Marché privé à forfait et prix : La norme NF P 03-001 (version 2000) ne peut prévaloir sur les dispositions du contrat (C.Cass., Civ. 2ème, 21 mars 2019, n° 17-31540)

(C.Cass., Civ. 2ème, 21 mars 2019, n° 17-31540)

De l’importance pour l’entreprise de bien définir les travaux nécessaires à la réalisation des ouvrages commandés et d’évaluer le montant de son devis dans le cadre d’un marché à forfait.

En l’espèce, les circonstances du chantier ont amené une entreprise à réaliser des travaux non prévus à son marché (réception en mars 2005). Elle en a ensuite demandé indemnisation à son cocontractant, en invoquant les dispositions de la norme NF P 03-001 relative aux marchés privés de travaux (version décembre 2000), visée dans le marché à forfait.

Pour faire droit à la demande d’indemnisation, la Cour d’appel de TOULOUSE retient que la « norme NF P 03-001 mentionne que les prix rémunèrent l’entrepreneur de tous ses débours, charges et obligations normalement prévisibles« .

L’arrêt est censuré sous le visa de l’article 1793 du Code civil, qui prescrit que :

« Lorsqu’un architecte ou un entrepreneur s’est chargé de la construction à forfait d’un bâtiment, d’après un plan arrêté et convenu avec le propriétaire du sol, il ne peut demander aucune augmentation de prix, ni sous le prétexte de l’augmentation de la main-d’œuvre ou des matériaux, ni sous celui de changements ou d’augmentations faits sur ce plan, si ces changements ou augmentations n’ont pas été autorisés par écrit, et le prix convenu avec le propriétaire »

La Cour de cassation retient que :

  • la norme NF P 03-001 ne peut prévaloir sur les dispositions du contrat
  • les travaux supplémentaires (minage et modification du canal de dévalaison) n’avaient été ni autorisés par écrit, ni ratifiés de manière non équivoque par le maître d’ouvrage
  • l’augmentation du coût des matières premières, qui n’avait pas fait l’objet d’un accord entre les parties, ne constituait pas une circonstance imprévisible pour l’entreprise.

Depuis Octobre 2017, une nouvelle version de cette norme a été publiée, intégrant la réforme du Code civil de 2016 avec en particulier l’article 1195 du Code civil, concernant la théorie de l’imprévision, qui énonce que :

« Si un changement de circonstances imprévisible lors de la conclusion du contrat rend l’exécution excessivement onéreuse pour une partie qui n’avait pas accepté d’en assumer le risque, celle-ci peut demander une renégociation du contrat à son cocontractant.

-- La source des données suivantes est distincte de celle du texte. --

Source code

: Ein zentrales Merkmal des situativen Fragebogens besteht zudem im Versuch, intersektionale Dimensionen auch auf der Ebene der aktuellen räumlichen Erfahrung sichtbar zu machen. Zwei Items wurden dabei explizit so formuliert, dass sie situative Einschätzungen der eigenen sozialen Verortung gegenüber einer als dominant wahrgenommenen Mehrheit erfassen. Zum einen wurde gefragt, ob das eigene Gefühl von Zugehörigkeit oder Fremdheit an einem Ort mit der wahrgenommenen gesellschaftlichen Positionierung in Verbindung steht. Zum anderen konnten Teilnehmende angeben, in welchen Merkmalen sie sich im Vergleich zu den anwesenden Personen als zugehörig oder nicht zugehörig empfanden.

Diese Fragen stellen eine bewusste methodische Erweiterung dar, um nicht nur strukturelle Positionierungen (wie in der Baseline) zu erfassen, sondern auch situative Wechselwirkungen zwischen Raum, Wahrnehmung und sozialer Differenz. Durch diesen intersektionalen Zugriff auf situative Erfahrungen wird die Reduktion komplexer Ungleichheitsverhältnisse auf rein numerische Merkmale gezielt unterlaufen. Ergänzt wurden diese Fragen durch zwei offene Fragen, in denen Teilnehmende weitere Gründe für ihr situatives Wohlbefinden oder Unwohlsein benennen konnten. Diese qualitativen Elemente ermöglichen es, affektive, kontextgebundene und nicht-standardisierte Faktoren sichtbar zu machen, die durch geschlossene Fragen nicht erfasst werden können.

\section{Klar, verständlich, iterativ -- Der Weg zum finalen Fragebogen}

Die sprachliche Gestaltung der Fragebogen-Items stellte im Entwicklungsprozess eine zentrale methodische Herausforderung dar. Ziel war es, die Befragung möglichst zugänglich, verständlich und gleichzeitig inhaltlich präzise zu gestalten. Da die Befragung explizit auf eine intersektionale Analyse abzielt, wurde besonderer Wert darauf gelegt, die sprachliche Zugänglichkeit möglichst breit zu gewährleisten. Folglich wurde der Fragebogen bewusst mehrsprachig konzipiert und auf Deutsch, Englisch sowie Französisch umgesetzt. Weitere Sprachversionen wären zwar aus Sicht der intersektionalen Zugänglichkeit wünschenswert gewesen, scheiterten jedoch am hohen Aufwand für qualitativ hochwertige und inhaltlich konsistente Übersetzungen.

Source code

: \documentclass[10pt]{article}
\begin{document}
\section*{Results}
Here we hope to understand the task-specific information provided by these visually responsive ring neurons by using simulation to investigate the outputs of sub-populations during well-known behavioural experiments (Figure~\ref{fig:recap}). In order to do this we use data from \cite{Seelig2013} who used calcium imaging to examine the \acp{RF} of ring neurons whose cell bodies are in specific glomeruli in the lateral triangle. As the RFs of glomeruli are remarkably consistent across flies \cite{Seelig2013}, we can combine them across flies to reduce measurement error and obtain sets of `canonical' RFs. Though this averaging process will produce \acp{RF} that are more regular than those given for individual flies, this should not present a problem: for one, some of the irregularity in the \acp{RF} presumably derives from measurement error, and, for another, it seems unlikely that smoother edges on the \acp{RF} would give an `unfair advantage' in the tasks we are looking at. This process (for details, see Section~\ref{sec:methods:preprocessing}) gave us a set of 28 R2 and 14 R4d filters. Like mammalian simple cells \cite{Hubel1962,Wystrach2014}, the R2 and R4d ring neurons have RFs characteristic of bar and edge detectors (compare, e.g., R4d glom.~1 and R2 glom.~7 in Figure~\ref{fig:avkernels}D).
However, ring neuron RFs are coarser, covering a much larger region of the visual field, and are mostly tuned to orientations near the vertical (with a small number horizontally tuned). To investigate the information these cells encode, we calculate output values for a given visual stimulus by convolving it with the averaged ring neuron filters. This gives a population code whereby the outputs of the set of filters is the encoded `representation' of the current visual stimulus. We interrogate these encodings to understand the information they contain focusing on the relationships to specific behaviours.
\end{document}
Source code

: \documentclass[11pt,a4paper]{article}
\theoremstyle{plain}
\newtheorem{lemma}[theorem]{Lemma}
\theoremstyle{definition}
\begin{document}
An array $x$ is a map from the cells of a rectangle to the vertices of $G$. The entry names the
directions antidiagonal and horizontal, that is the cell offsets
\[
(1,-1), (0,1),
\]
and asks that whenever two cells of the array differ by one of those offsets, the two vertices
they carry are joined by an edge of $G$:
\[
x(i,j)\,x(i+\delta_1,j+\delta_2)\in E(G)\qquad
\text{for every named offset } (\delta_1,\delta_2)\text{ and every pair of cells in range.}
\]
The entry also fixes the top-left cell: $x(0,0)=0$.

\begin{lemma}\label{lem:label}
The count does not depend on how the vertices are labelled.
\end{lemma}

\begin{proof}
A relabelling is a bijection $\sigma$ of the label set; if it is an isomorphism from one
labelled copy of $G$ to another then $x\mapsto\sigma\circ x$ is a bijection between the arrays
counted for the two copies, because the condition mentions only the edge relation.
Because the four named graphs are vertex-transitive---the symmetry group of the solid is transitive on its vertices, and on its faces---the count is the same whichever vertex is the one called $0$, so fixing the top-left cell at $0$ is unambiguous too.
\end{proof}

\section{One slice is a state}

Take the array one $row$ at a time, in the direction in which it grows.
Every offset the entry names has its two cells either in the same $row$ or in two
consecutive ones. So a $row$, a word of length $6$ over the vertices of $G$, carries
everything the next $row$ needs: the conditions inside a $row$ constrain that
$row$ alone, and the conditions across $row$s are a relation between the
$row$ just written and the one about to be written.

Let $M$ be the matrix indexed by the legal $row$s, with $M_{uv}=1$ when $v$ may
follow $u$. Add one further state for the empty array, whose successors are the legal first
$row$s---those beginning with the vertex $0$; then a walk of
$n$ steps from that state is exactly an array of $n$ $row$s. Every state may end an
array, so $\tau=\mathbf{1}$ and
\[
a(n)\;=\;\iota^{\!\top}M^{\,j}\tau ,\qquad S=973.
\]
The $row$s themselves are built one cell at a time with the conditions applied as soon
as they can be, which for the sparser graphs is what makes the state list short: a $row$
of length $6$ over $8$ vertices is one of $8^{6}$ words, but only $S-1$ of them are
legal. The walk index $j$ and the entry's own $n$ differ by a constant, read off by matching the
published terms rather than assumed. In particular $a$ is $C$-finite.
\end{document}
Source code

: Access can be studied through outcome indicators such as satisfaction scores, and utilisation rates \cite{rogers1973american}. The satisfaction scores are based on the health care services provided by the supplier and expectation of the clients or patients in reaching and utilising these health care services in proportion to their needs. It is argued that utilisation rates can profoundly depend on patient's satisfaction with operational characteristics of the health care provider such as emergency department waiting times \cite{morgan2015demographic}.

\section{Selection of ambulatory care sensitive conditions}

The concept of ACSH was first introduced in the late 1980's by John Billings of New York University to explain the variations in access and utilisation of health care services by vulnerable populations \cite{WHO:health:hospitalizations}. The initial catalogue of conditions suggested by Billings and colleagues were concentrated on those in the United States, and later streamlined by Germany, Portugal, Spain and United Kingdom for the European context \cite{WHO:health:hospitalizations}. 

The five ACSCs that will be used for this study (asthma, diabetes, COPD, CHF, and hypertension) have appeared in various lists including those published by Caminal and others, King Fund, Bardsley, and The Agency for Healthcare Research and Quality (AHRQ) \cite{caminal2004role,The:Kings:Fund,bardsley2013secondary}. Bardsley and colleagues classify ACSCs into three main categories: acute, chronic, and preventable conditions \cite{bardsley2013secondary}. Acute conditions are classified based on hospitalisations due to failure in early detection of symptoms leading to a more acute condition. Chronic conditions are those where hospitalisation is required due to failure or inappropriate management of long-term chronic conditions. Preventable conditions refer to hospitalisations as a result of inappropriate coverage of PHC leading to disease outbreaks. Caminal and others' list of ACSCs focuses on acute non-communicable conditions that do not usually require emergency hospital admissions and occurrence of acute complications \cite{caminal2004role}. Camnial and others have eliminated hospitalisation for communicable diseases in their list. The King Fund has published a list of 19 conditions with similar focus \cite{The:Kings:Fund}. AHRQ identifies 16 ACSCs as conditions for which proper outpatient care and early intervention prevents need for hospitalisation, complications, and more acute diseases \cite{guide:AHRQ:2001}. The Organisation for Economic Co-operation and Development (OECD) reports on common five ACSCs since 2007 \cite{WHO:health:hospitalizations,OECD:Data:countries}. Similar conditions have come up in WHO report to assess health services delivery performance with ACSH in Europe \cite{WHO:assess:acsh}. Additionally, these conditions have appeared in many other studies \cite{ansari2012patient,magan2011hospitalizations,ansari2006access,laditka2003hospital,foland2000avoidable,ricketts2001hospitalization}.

Elle continue à exécuter ses obligations durant la renégociation.

En cas de refus ou d’échec de la renégociation, les parties peuvent convenir de la résolution du contrat, à la date et aux conditions qu’elles déterminent, ou demander d’un commun accord au juge de procéder à son adaptation. A défaut d’accord dans un délai raisonnable, le juge peut, à la demande d’une partie, réviser le contrat ou y mettre fin, à la date et aux conditions qu’il fixe »

 

En se plaçant dans le cadre du marché à forfait édicté par l’article 1793 du Code civil, l’entrepreneur risque d’être réputé avoir assumé le risque, et pourrait donc perdre le bénéfice de l’article 1195 du même Code, outre qu’en toute hypothèse, le Juge sera très vigilant sur le critère d’imprévisibilité et que tout défaut de conception ou d’anticipation de l’entreprise sera sanctionné par le rejet d’une demande de révision.